Creativity and Commitment

The common thread that links the stories and columns in What’s Up Yukon each week boils down to two words – creativity and commitment.

From the outset, this magazine has had a strong focus on arts and entertainment, where creativity is a given.

Musicians, dancers, actors, visual artists, writers, photographers, filmmakers, et cetera have always been considered the “creative” members of society.

Artists and performers in any discipline draw on their own perspectives and resources to permit the rest of us to experience the world in new ways, whether in the hush of an art gallery, the din of a rock concert, or the artificial reality of a play or film.

Getting a song, a painting, a novel, or a pas de deux to that point of direct connection between producer and consumer – seemingly effortless and spontaneous – takes hundreds or thousands of hours of effort outside the spotlight.

Learning the basics of one’s craft, pushing one’s innate abilities to the limit, trying, failing, trying again, are essential to the creative process.

As the old joke goes about how to get to Carnegie Hall, the answer is practice, practice, practice.

In a word, commitment.

Another important element of What’s Up Yukon is the area of sports and physical activity.

True, we don’t take the traditional approach to sports, filling our pages with scores and statistics.

What we do instead is focus on the personal aspect – the passion that people bring to the activities they pursue, whether for fun or with a career in mind.

Anyone who has dragged themselves out of bed to take a youngster to the hockey rink hours before school starts, or has spent half their lives driving teen athletes from one practice to another, knows the commitment it takes to excel in sport.

But is there creativity? You betcha.

The ability to visualize one’s goals and rally the available resources to meet those goals – individually or as a team – is no less creative for an athlete than for a concert violinist. And no less creative for a coach than for a conductor.

All these ramblings are a long-winded way to introduce a new element inWhat’s Up Yukon this week, the section called “How’s Business”.

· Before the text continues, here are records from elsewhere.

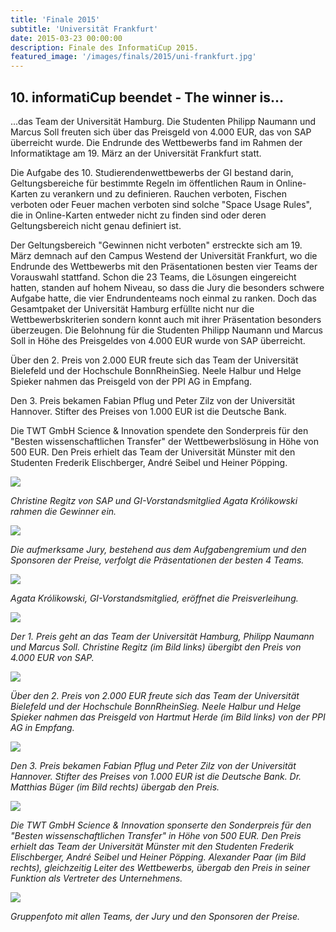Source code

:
 ```yaml
---
title: 'Finale 2015'
subtitle: 'Universität Frankfurt'
date: 2015-03-23 00:00:00
description: Finale des InformatiCup 2015.
featured_image: '/images/finals/2015/uni-frankfurt.jpg'
---
```


## 10. informatiCup beendet - The winner is... ##

...das Team der Universität Hamburg. Die Studenten Philipp Naumann und Marcus Soll freuten sich über das Preisgeld von 4.000 EUR, das von SAP überreicht wurde. Die Endrunde des Wettbewerbs fand im Rahmen der Informatiktage am 19. März an der Universität Frankfurt statt.

Die Aufgabe des 10. Studierendenwettbewerbs der GI bestand darin, Geltungsbereiche für bestimmte Regeln im öffentlichen Raum in Online-Karten zu verankern und zu definieren. Rauchen verboten, Fischen verboten oder Feuer machen verboten sind solche "Space Usage Rules", die in Online-Karten entweder nicht zu finden sind oder deren Geltungsbereich nicht genau definiert ist.

Der Geltungsbereich "Gewinnen nicht verboten" erstreckte sich am 19. März demnach auf den Campus Westend der Universität Frankfurt, wo die Endrunde des Wettbewerbs mit den Präsentationen besten vier Teams der Vorauswahl stattfand. Schon die 23 Teams, die Lösungen eingereicht hatten, standen auf hohem Niveau, so dass die Jury die besonders schwere Aufgabe hatte, die vier Endrundenteams noch einmal zu ranken. Doch das Gesamtpaket der Universität Hamburg erfüllte nicht nur die Wettbewerbskriterien sondern konnt auch mit ihrer Präsentation besonders überzeugen. Die Belohnung für die Studenten Philipp Naumann und Marcus Soll in Höhe des Preisgeldes von 4.000 EUR wurde von SAP überreicht.

Über den 2. Preis von 2.000 EUR freute sich das Team der Universität Bielefeld und der Hochschule BonnRheinSieg. Neele Halbur und Helge Spieker nahmen das Preisgeld von der PPI AG in Empfang.

Den 3. Preis bekamen Fabian Pflug und Peter Zilz von der Universität Hannover. Stifter des Preises von 1.000 EUR ist die Deutsche Bank.

Die TWT GmbH Science & Innovation spendete den Sonderpreis für den "Besten wissenschaftlichen Transfer" der Wettbewerbslösung in Höhe von 500 EUR. Den Preis erhielt das Team der Universität Münster mit den Studenten Frederik Elischberger, André Seibel und Heiner Pöpping.

![](/images/finals/2015/csm_web-2015-informatiktage-058_9c77ae6a48.jpg)

*Christine Regitz von SAP und GI-Vorstandsmitglied Agata Królikowski rahmen die Gewinner ein.*

![](/images/finals/2015/web-2015-informatiktage-030.jpg)

*Die aufmerksame Jury, bestehend aus dem Aufgabengremium und den Sponsoren der Preise, verfolgt die Präsentationen der besten 4 Teams.*

![](/images/finals/2015/web-2015-informatiktage-034.jpg)

*Agata Królikowski, GI-Vorstandsmitglied, eröffnet die Preisverleihung.*

![](/images/finals/2015/web-2015-informatiktage-058.jpg)

*Der 1. Preis geht an das Team der Universität Hamburg, Philipp Naumann und Marcus Soll. Christine Regitz (im Bild links) übergibt den Preis von 4.000 EUR von SAP.*

![](/images/finals/2015/web-2015-informatiktage-050.jpg)

*Über den 2. Preis von 2.000 EUR freute sich das Team der Universität Bielefeld und der Hochschule BonnRheinSieg. Neele Halbur und Helge Spieker nahmen das Preisgeld von Hartmut Herde (im Bild links) von der PPI AG in Empfang.*

![](/images/finals/2015/web-2015-informatiktage-045.jpg)

*Den 3. Preis bekamen Fabian Pflug und Peter Zilz von der Universität Hannover. Stifter des Preises von 1.000 EUR ist die Deutsche Bank. Dr. Matthias Büger (im Bild rechts) übergab den Preis.*

![](/images/finals/2015/web-2015-informatiktage-038.jpg)

*Die TWT GmbH Science & Innovation sponserte den Sonderpreis für den "Besten wissenschaftlichen Transfer" in Höhe von 500 EUR. Den Preis erhielt das Team der Universität Münster mit den Studenten Frederik Elischberger, André Seibel und Heiner Pöpping. Alexander Paar (im Bild rechts), gleichzeitig Leiter des Wettbewerbs, übergab den Preis in seiner Funktion als Vertreter des Unternehmens.*

![](/images/finals/2015/web-2015-informatiktage-060.jpg)

*Gruppenfoto mit allen Teams, der Jury und den Sponsoren der Preise.*
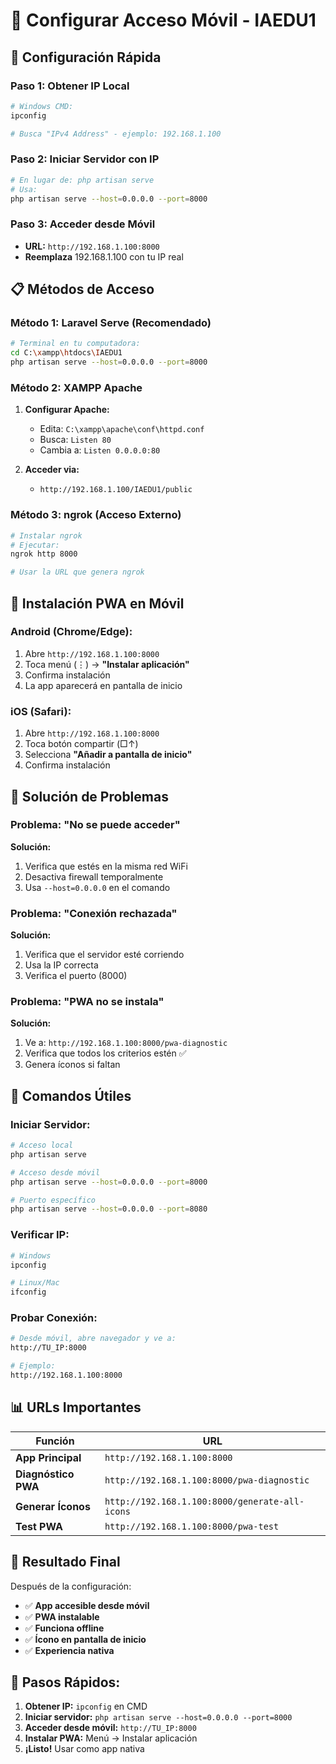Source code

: # 📱 Configurar Acceso Móvil - IAEDU1

## 🚀 **Configuración Rápida**

### **Paso 1: Obtener IP Local**
```bash
# Windows CMD:
ipconfig

# Busca "IPv4 Address" - ejemplo: 192.168.1.100
```

### **Paso 2: Iniciar Servidor con IP**
```bash
# En lugar de: php artisan serve
# Usa:
php artisan serve --host=0.0.0.0 --port=8000
```

### **Paso 3: Acceder desde Móvil**
- **URL:** `http://192.168.1.100:8000`
- **Reemplaza** 192.168.1.100 con tu IP real

## 📋 **Métodos de Acceso**

### **Método 1: Laravel Serve (Recomendado)**
```bash
# Terminal en tu computadora:
cd C:\xampp\htdocs\IAEDU1
php artisan serve --host=0.0.0.0 --port=8000
```

### **Método 2: XAMPP Apache**
1. **Configurar Apache:**
   - Edita: `C:\xampp\apache\conf\httpd.conf`
   - Busca: `Listen 80`
   - Cambia a: `Listen 0.0.0.0:80`

2. **Acceder via:**
   - `http://192.168.1.100/IAEDU1/public`

### **Método 3: ngrok (Acceso Externo)**
```bash
# Instalar ngrok
# Ejecutar:
ngrok http 8000

# Usar la URL que genera ngrok
```

## 📱 **Instalación PWA en Móvil**

### **Android (Chrome/Edge):**
1. Abre `http://192.168.1.100:8000`
2. Toca menú (⋮) → **"Instalar aplicación"**
3. Confirma instalación
4. La app aparecerá en pantalla de inicio

### **iOS (Safari):**
1. Abre `http://192.168.1.100:8000`
2. Toca botón compartir (□↑)
3. Selecciona **"Añadir a pantalla de inicio"**
4. Confirma instalación

## 🔧 **Solución de Problemas**

### **Problema: "No se puede acceder"**
**Solución:**
1. Verifica que estés en la misma red WiFi
2. Desactiva firewall temporalmente
3. Usa `--host=0.0.0.0` en el comando

### **Problema: "Conexión rechazada"**
**Solución:**
1. Verifica que el servidor esté corriendo
2. Usa la IP correcta
3. Verifica el puerto (8000)

### **Problema: "PWA no se instala"**
**Solución:**
1. Ve a: `http://192.168.1.100:8000/pwa-diagnostic`
2. Verifica que todos los criterios estén ✅
3. Genera íconos si faltan

## 🎯 **Comandos Útiles**

### **Iniciar Servidor:**
```bash
# Acceso local
php artisan serve

# Acceso desde móvil
php artisan serve --host=0.0.0.0 --port=8000

# Puerto específico
php artisan serve --host=0.0.0.0 --port=8080
```

### **Verificar IP:**
```bash
# Windows
ipconfig

# Linux/Mac
ifconfig
```

### **Probar Conexión:**
```bash
# Desde móvil, abre navegador y ve a:
http://TU_IP:8000

# Ejemplo:
http://192.168.1.100:8000
```

## 📊 **URLs Importantes**

| Función | URL |
|---------|-----|
| **App Principal** | `http://192.168.1.100:8000` |
| **Diagnóstico PWA** | `http://192.168.1.100:8000/pwa-diagnostic` |
| **Generar Íconos** | `http://192.168.1.100:8000/generate-all-icons` |
| **Test PWA** | `http://192.168.1.100:8000/pwa-test` |

## 🎉 **Resultado Final**

Después de la configuración:
- ✅ **App accesible desde móvil**
- ✅ **PWA instalable**
- ✅ **Funciona offline**
- ✅ **Ícono en pantalla de inicio**
- ✅ **Experiencia nativa**

## 🚀 **Pasos Rápidos:**

1. **Obtener IP:** `ipconfig` en CMD
2. **Iniciar servidor:** `php artisan serve --host=0.0.0.0 --port=8000`
3. **Acceder desde móvil:** `http://TU_IP:8000`
4. **Instalar PWA:** Menú → Instalar aplicación
5. **¡Listo!** Usar como app nativa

When the decision was made to replace our sister publication How’s Business Yukon with features on Yukon’s business culture in WUY six times a year, the question facing Meg Walker and me as editors was how this content would fit with the rest of the magazine.

The answer? Like a glove.

Once again, it comes down to those two words – creativity and commitment.

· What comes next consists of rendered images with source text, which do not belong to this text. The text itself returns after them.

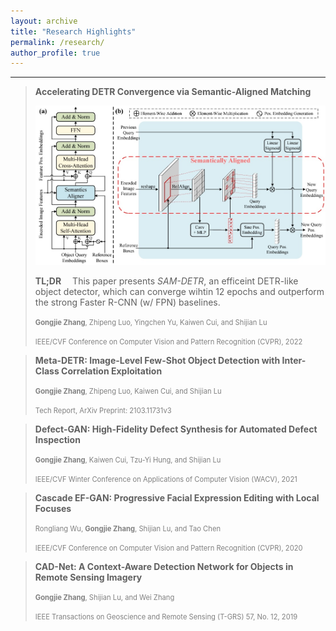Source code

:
 ```yaml
---
layout: archive
title: "Research Highlights"
permalink: /research/
author_profile: true
---
```



<style>
firstauthor { color: gray; font-weight: bold; font-size: 0.8em}
author { color: gray; font-size: 0.8em}
venue { color: gray; font-size: 0.8em}
</style>


------


> **Accelerating DETR Convergence via Semantic-Aligned Matching**
>
> <img src="/images/SAM-DETR.jpg" alt="drawing" width="600"/>
>
> **TL;DR**&emsp; This paper presents _SAM-DETR_, an efficeint DETR-like object detector, which can converge wihtin 12 epochs and outperform the strong Faster R-CNN (w/ FPN) baselines.
>
> <firstauthor>Gongjie Zhang</firstauthor><author>, Zhipeng Luo, Yingchen Yu, Kaiwen Cui, and Shijian Lu</author>
>
>
> <venue>IEEE/CVF Conference on Computer Vision and Pattern Recognition (CVPR), 2022</venue>



> **Meta-DETR: Image-Level Few-Shot Object Detection with Inter-Class Correlation Exploitation**
>
>  
> <firstauthor>Gongjie Zhang</firstauthor><author>, Zhipeng Luo, Kaiwen Cui, and Shijian Lu</author>
>
>
> <venue>Tech Report, ArXiv Preprint: 2103.11731v3</venue>


> **Defect-GAN: High-Fidelity Defect Synthesis for Automated Defect Inspection**
>  
> <firstauthor>Gongjie Zhang</firstauthor><author>, Kaiwen Cui, Tzu-Yi Hung, and Shijian Lu</author>
>
>
> <venue>IEEE/CVF Winter Conference on Applications of Computer Vision (WACV), 2021</venue>



> **Cascade EF-GAN: Progressive Facial Expression Editing with Local Focuses**
>  
> <author>Rongliang Wu, </author><firstauthor>Gongjie Zhang</firstauthor><author>, Shijian Lu, and Tao Chen</author>
>
>
> <venue>IEEE/CVF Conference on Computer Vision and Pattern Recognition (CVPR), 2020</venue>



> **CAD-Net: A Context-Aware Detection Network for Objects in Remote Sensing Imagery**
>  
> <firstauthor>Gongjie Zhang</firstauthor><author>, Shijian Lu, and Wei Zhang</author>
>
>
> <venue>IEEE Transactions on Geoscience and Remote Sensing (T-GRS) 57, No. 12, 2019</venue>
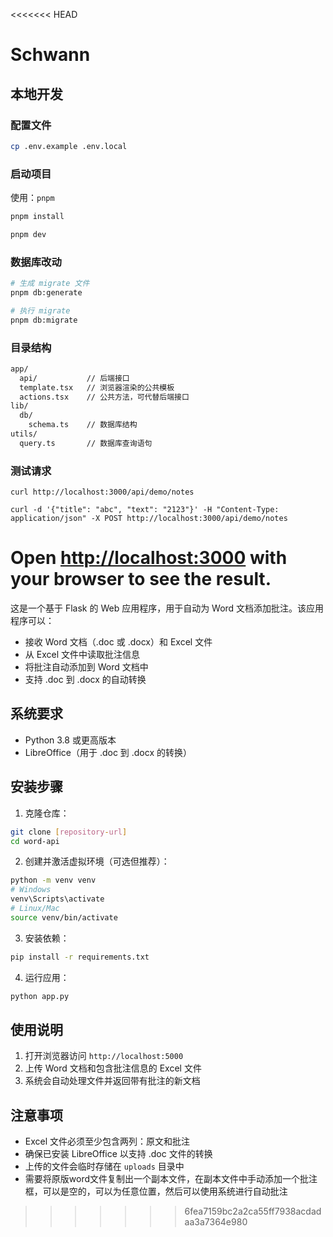 <<<<<<< HEAD
# Schwann

## 本地开发

### 配置文件

```bash
cp .env.example .env.local
```

### 启动项目

使用：`pnpm`

```bash
pnpm install

pnpm dev
```

### 数据库改动

```bash
# 生成 migrate 文件
pnpm db:generate

# 执行 migrate
pnpm db:migrate
```

### 目录结构

```bash
app/
  api/           // 后端接口
  template.tsx   // 浏览器渲染的公共模板
  actions.tsx    // 公共方法，可代替后端接口
lib/
  db/
    schema.ts    // 数据库结构
utils/
  query.ts       // 数据库查询语句
```

### 测试请求

```
curl http://localhost:3000/api/demo/notes

curl -d '{"title": "abc", "text": "2123"}' -H "Content-Type: application/json" -X POST http://localhost:3000/api/demo/notes
```

Open [http://localhost:3000](http://localhost:3000) with your browser to see the result.
=======
这是一个基于 Flask 的 Web 应用程序，用于自动为 Word 文档添加批注。该应用程序可以：
- 接收 Word 文档（.doc 或 .docx）和 Excel 文件
- 从 Excel 文件中读取批注信息
- 将批注自动添加到 Word 文档中
- 支持 .doc 到 .docx 的自动转换

## 系统要求

- Python 3.8 或更高版本
- LibreOffice（用于 .doc 到 .docx 的转换）

## 安装步骤

1. 克隆仓库：
```bash
git clone [repository-url]
cd word-api
```

2. 创建并激活虚拟环境（可选但推荐）：
```bash
python -m venv venv
# Windows
venv\Scripts\activate
# Linux/Mac
source venv/bin/activate
```

3. 安装依赖：
```bash
pip install -r requirements.txt
```

4. 运行应用：
```bash
python app.py
```

## 使用说明

1. 打开浏览器访问 `http://localhost:5000`
2. 上传 Word 文档和包含批注信息的 Excel 文件
3. 系统会自动处理文件并返回带有批注的新文档

## 注意事项

- Excel 文件必须至少包含两列：原文和批注
- 确保已安装 LibreOffice 以支持 .doc 文件的转换
- 上传的文件会临时存储在 `uploads` 目录中 
- 需要将原版word文件复制出一个副本文件，在副本文件中手动添加一个批注框，可以是空的，可以为任意位置，然后可以使用系统进行自动批注
>>>>>>> 6fea7159bc2a2ca55ff7938acdadaa3a7364e980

You won’t see long, boring pages of stock market analysis, or announcements of who’s the new CEO of XYZ corporation.

Instead, what you will see is stories of Yukon people who are taking risks, exploring their passion, doing business in new and interesting ways.

Whether it’s starting a new restaurant, inventing a pain-relieving device, entering the Dragons’ Den to pitch your smoked salmon, or using the internet from your home in Carmacks to do business around the world, enterprising Yukoners are up to the challenge.

With creativity. And with commitment.